Saved entries

_ _ _

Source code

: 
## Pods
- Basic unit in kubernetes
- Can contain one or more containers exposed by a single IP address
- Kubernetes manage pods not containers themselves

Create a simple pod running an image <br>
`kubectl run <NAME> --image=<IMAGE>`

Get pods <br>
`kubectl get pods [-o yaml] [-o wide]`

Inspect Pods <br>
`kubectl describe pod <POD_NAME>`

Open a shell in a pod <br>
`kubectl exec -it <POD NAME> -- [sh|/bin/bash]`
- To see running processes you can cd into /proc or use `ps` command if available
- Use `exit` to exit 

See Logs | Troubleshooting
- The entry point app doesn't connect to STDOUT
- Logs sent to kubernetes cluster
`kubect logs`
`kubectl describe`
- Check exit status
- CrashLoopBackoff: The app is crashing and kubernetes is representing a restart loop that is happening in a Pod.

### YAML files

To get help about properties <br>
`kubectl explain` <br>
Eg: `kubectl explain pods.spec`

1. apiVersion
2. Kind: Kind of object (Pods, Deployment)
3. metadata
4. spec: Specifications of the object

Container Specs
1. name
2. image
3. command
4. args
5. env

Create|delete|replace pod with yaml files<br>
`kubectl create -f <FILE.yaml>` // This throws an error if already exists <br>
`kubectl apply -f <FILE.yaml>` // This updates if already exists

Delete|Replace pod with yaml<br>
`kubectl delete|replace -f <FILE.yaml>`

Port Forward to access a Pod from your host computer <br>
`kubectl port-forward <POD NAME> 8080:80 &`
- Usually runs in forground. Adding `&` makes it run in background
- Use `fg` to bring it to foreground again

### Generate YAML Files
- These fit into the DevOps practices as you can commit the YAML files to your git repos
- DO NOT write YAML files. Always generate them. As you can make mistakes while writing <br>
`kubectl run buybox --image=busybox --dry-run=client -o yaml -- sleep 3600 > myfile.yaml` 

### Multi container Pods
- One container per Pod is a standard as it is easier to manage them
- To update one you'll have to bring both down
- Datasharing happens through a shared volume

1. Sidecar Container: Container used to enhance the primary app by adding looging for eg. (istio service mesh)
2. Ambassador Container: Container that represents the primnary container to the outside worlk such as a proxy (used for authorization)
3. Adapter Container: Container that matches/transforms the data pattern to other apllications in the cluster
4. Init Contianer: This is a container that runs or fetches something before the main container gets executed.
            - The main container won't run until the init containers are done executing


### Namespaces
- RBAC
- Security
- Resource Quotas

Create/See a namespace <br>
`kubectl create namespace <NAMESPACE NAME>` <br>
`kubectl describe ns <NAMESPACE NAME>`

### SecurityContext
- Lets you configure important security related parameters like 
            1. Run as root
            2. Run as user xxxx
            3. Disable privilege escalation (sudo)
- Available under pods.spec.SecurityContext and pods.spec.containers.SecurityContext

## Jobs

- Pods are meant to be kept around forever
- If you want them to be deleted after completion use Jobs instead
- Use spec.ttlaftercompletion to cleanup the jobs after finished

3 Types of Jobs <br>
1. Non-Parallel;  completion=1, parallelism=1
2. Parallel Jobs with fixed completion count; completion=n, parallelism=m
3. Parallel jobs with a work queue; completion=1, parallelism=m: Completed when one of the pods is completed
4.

_ _ _

(Directions)
Each line of the records with the word "your" in it is to be copied.

(Solved problem)
Port Forward to access a Pod from your host computer <br>
- These fit into the DevOps practices as you can commit the YAML files to your git repos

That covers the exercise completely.